▸ What the task requires: Check each line of the material below for "были", then copy the ones that contain it.

▸ Records shown:
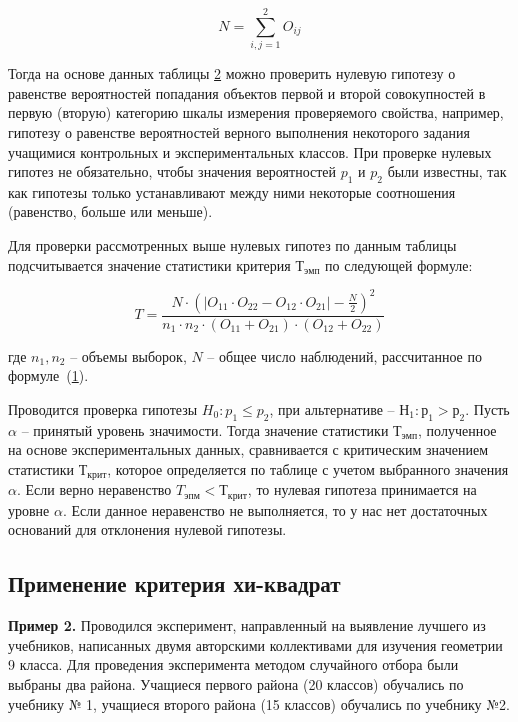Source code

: \documentclass[12pt]{article}
\begin{document}
\begin{equation}
    \label{eq:sum-o}
    N=\sum_{i,j=1}^{2} O_{ij}
\end{equation}

Тогда на основе данных таблицы \hyperref[tbl:measurement-results]{2} можно проверить нулевую гипотезу о равенстве вероятностей попадания объектов первой и второй совокупностей в первую (вторую) категорию шкалы измерения проверяемого свойства, например, гипотезу о равенстве вероятностей верного выполнения некоторого задания учащимися контрольных и экспериментальных классов.
При проверке нулевых гипотез не обязательно, чтобы значения вероятностей $p_1$ и $p_2$ были известны, так как гипотезы только устанавливают между ними некоторые соотношения (равенство, больше или меньше).

Для проверки рассмотренных выше нулевых гипотез по данным таблицы подсчитывается значение статистики критерия $Т_{эмп}$ по следующей формуле:

\begin{equation}
    \label{eq:t}
    T=\frac{N\cdot (|O_{11} \cdot O_{22} -O_{12} \cdot O_{21}| - \frac{N}{2})^2}{n_1 \cdot n_2 \cdot (O_{11} + O_{21}) \cdot (O_{12} + O_{22})}
\end{equation}
                                            
где $n_1, n_2$ – объемы выборок, $N$ – общее число наблюдений, рассчитанное по формуле~(\hyperref[eq:sum-o]{1}).

Проводится проверка гипотезы $H_0: p_1 \leq p_2$, при альтернативе – $Н_1: р_1 > р_2$. Пусть $\alpha$ – принятый уровень значимости. Тогда значение статистики $Т_{эмп}$, полученное на основе экспериментальных данных, сравнивается с критическим значением статистики $Т_{крит}$, которое определяется по таблице  с учетом выбранного значения $\alpha$. Если верно неравенство $T_{эпм}<Т_{крит}$, то нулевая гипотеза принимается на уровне $\alpha$. Если данное неравенство не выполняется, то у нас нет достаточных оснований для отклонения нулевой гипотезы.

\medskip
\subsection{Применение критерия хи-квадрат}

\medskip
\textbf{Пример 2.} Проводился эксперимент, направленный на выявление лучшего из учебников, написанных двумя авторскими коллективами для изучения геометрии 9 класса. Для проведения эксперимента методом случайного отбора были выбраны два района. Учащиеся первого района (20 классов) обучались по учебнику № 1, учащиеся второго района (15 классов) обучались по учебнику №2.
\end{document}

▸ Your solution:
При проверке нулевых гипотез не обязательно, чтобы значения вероятностей $p_1$ и $p_2$ были известны, так как гипотезы только устанавливают между ними некоторые соотношения (равенство, больше или меньше).
\textbf{Пример 2.} Проводился эксперимент, направленный на выявление лучшего из учебников, написанных двумя авторскими коллективами для изучения геометрии 9 класса. Для проведения эксперимента методом случайного отбора были выбраны два района. Учащиеся первого района (20 классов) обучались по учебнику № 1, учащиеся второго района (15 классов) обучались по учебнику №2.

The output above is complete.